Les hauts fourneaux de Florange, eux, seront maintenus en état de fonctionner jusqu'à 2019. ArcelorMittal doit en effet, conformément à l'accord passé avec l'Etat, faire un point après cette date. "Mais bien malin qui peut dire aujourd'hui s'ils redémarreront. À terme, le marché de l'acier n'est pas suffisant. Quant à savoir s'ils seront utilisés pour une nouvelle technologie, la question n'est pas encore tranchée. Mais ils risquent d'être trop petits au regard de ce qui est en recherche aujourd'hui", explique Ivan Faucheux, qui conclut : "cela ne veut pas dire qu'ils ne redémarreront pas".

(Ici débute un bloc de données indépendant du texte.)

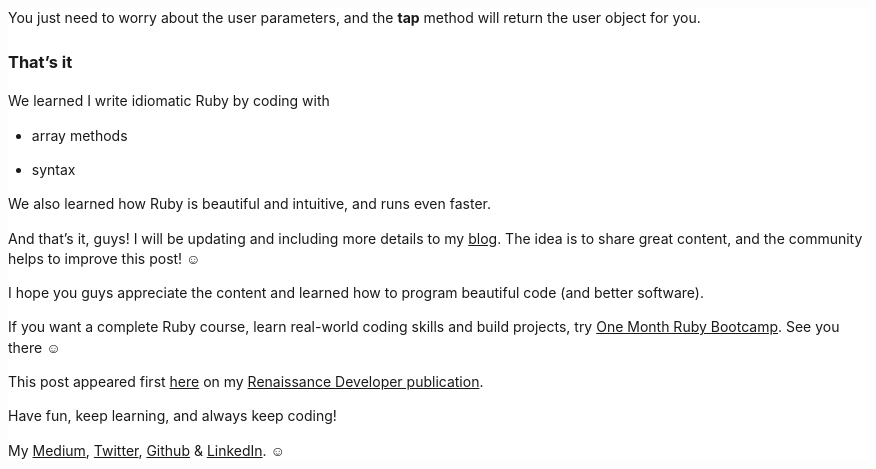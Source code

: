 You just need to worry about the user parameters, and the **tap** method will return the user object for you.

### That’s it

We learned I write idiomatic Ruby by coding with

* array methods

* syntax

We also learned how Ruby is beautiful and intuitive, and runs even faster.

And that’s it, guys! I will be updating and including more details to my [blog](https://medium.com/@leandrotk_/). The idea is to share great content, and the community helps to improve this post! ☺

I hope you guys appreciate the content and learned how to program beautiful code (and better software).

If you want a complete Ruby course, learn real-world coding skills and build projects, try [One Month Ruby Bootcamp](https://onemonth.com/courses/ruby?mbsy=lG6tt&mbsy_source=97541b09-e3ab-45d7-a9b1-dbc77028e008&campaignid=33446&discount_code=TKRuby1). See you there ☺

This post appeared first [here](https://medium.com/the-renaissance-developer/idiomatic-ruby-1b5fa1445098) on my [Renaissance Developer publication](https://medium.com/the-renaissance-developer).

Have fun, keep learning, and always keep coding!

My [Medium](https://www.medium.com/@leandrotk_), [Twitter](https://twitter.com/LeandroTk_), [Github](https://github.com/LeandroTk) & [LinkedIn](http://br.linkedin.com/in/leandrotk/). ☺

>>  De nombreux engagements tout de même tenus. Outre la question des hauts fourneaux, environ 80% des investissements promis par ArcelorMittal pour moderniser le reste de Florange sont en effet déjà "sur les rails". Sur un total de 180 millions d’euros prévus sur 5 ans, 146 millions d’euros d’investissements ont été autorisés par le groupe. Près de la moitié des montants concerne des installations pour produire Usibor, un acier haut de gamme destiné au marché automobile, dont la production a doublé en deux ans pour atteindre 620.000 tonnes. Aujourd'hui, le site emploie encore 2.200 salariés. Les 629 ex-salariés des hauts-fourneaux ont donc été recasés ou ont pris leur retraite.